Bennett Cerf. Public Domain

No fairy godmother—no genie with the gentle smile of Bennett Cerf plus angel wings and a magic wand—is going to swoop down, pluck your manuscript from obscurity, and add it to the Modern Library. You, the writer, having gone to the trouble of filling the pond with water, must also round up the horses, bring them to the pond’s margin, and cause them to drink. 

We have little clue how to do this. But the notion that gnaws at our hearts is that social media equals marketing. To a geezer like me, that concept represented a dreadful imposition. Once I set foot on the slippery path of social media, how many hours of writing time would be devoured by constant, compulsive tweets, posts, and links?

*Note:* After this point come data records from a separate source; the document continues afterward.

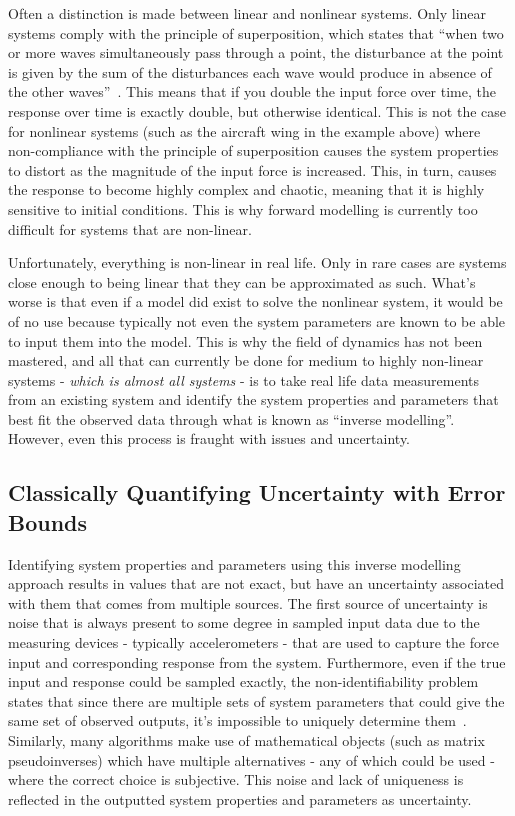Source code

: \documentclass[12pt]{article}
\begin{document}

    Often a distinction is made between linear and nonlinear systems.
    Only linear systems comply with the principle of superposition, which states that ``when two or more waves simultaneously pass through a point, the disturbance at the point is given by the sum of the disturbances each wave would produce in absence of the other waves''~\cite{StudyComSuperposition}.
    This means that if you double the input force over time, the response over time is exactly double, but otherwise identical.
    This is not the case for nonlinear systems (such as the aircraft wing in the example above) where non-compliance with the principle of superposition causes the system properties to distort as the magnitude of the input force is increased.
    This, in turn, causes the response to become highly complex and chaotic, meaning that it is highly sensitive to initial conditions.
    This is why forward modelling is currently too difficult for systems that are non-linear.

    Unfortunately, everything is non-linear in real life.
    Only in rare cases are systems close enough to being linear that they can be approximated as such.
    What's worse is that even if a model did exist to solve the nonlinear system, it would be of no use because typically not even the system parameters are known to be able to input them into the model.
    This is why the field of dynamics has not been mastered, and all that can currently be done for medium to highly non-linear systems - \textit{which is almost all systems} - is to take real life data measurements from an existing system and identify the system properties and parameters that best fit the observed data through what is known as ``inverse modelling''.
    However, even this process is fraught with issues and uncertainty.

    \subsection{Classically Quantifying Uncertainty with Error Bounds}
    Identifying system properties and parameters using this inverse modelling approach results in values that are not exact, but have an uncertainty associated with them that comes from multiple sources.
    The first source of uncertainty is noise that is always present to some degree in sampled input data due to the measuring devices - typically accelerometers - that are used to capture the force input and corresponding response from the system.
    Furthermore, even if the true input and response could be sampled exactly, the non-identifiability problem states that since there are multiple sets of system parameters that could give the same set of observed outputs, it's impossible to uniquely determine them~\cite{Grabowski2023}.
    Similarly, many algorithms make use of mathematical objects (such as matrix pseudoinverses) which have multiple alternatives - any of which could be used - where the correct choice is subjective.
    This noise and lack of uniqueness is reflected in the outputted system properties and parameters as uncertainty.
\end{document}
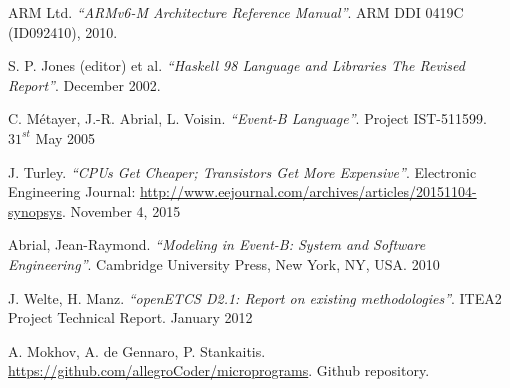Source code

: \documentclass[conference]{IEEEtran}
\begin{document}
\begin{thebibliography}{10}
	ARM Ltd. \emph{``ARMv6-M Architecture Reference Manual''}. 
	ARM DDI 0419C (ID092410), 2010.
	
	S. P. Jones (editor) et al.
	\emph{``Haskell 98 Language and Libraries The Revised Report''}.
	December 2002.
	
	C. Métayer, J.-R. Abrial, L. Voisin. \emph{``Event-B Language''}. 
	Project IST-511599. $31^{st}$ May 2005
	
	J. Turley. \emph{``CPUs Get Cheaper; Transistors Get More Expensive''}. Electronic
	Engineering Journal: \url{http://www.eejournal.com/archives/articles/20151104-synopsys}.
	November 4, 2015
	
    Abrial, Jean-Raymond. \emph{``Modeling in Event-B: System and Software Engineering''}.
    Cambridge University Press, New York, NY, USA.
    2010
    
	J. Welte, H. Manz. \emph{``openETCS D2.1: Report on existing methodologies''}.
	ITEA2 Project Technical Report.
	January 2012
	
	A. Mokhov, A. de Gennaro, P. Stankaitis. \url{https://github.com/allegroCoder/microprograms}. Github repository.
    
\end{thebibliography}
\end{document}
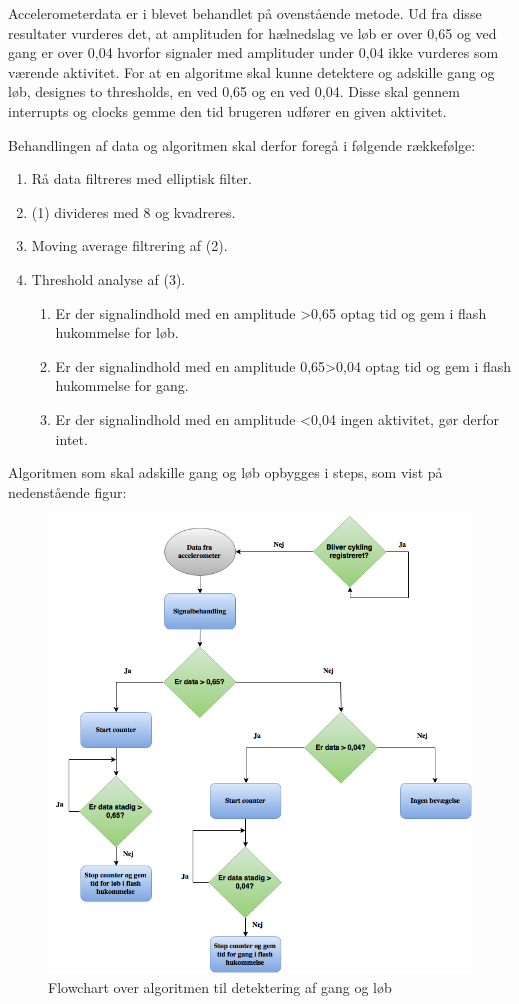 Accelerometerdata er i  blevet behandlet på ovenstående metode. Ud fra disse resultater vurderes det, at amplituden for hælnedslag ve løb er over 0,65 og ved gang er over 0,04 hvorfor signaler med amplituder under 0,04 ikke vurderes som værende aktivitet. For at en algoritme skal kunne detektere og adskille gang og løb, designes to thresholds, en ved 0,65 og en ved 0,04. Disse skal gennem interrupts og clocks gemme den tid brugeren udfører en given aktivitet.

Behandlingen af data og algoritmen skal derfor foregå i følgende rækkefølge:
\begin{enumerate}
	\item Rå data filtreres med elliptisk filter.
	\item (1) divideres med 8 og kvadreres.
	\item Moving average filtrering af (2). 
	\item Threshold analyse af (3). 
	\begin{enumerate}
		\item Er der signalindhold med en amplitude >0,65 \textrightarrow optag tid og gem i flash hukommelse for løb.
		\item Er der signalindhold med en amplitude 0,65>0,04 \textrightarrow optag tid og gem i flash hukommelse for gang.
		\item Er der signalindhold med en amplitude <0,04 \textrightarrow ingen aktivitet, gør derfor intet.
	\end{enumerate}
\end{enumerate}

Algoritmen som skal adskille gang og løb opbygges i steps, som vist på nedenstående figur:
\begin{figure}[H]
	\centering
	\includegraphics[scale=0.5]{figures/cDesign/algoritme_gl.png}
	\caption{Flowchart over algoritmen til detektering af gang og løb}
	\label{fig:algoritme}
\end{figure}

Of all web-based avenues, blogging seemed the wisest, if only because it was a longer form. What could I say, worth saying, in 140 characters? Or even 280? It seemed I would need to invest a day or two each week to write a blog post that anybody would want to read. 

But how would I come up with topics? And even if I found things to blog about, why do it at all? How would this help me sell my REAL writing—my great American novel

In our Tuesdays With Story writing group, Jerry Peterson, a great mentor, said something I did not expect. “If you think you’d like to blog, you could give it a try,” he said. “And consider that blog posts are one part of your writing—not just a gimmick to sell your other writing.” 

So I plunged into the blogging world on April 12, 2019.

Clarity

I had little idea what blogging could do for me. 

One thing it did immediately was to impose a clarity that had been lacking before. 

My friend Dan Blank is an apostle of clarity. He uses a simple exercise with index cards, which he calls “Clarity Cards.” He urges creators to assess their goals and purposes at frequent intervals to gain clarity on their main channels of endeavor. It is, as billed, a clarifying thing to do.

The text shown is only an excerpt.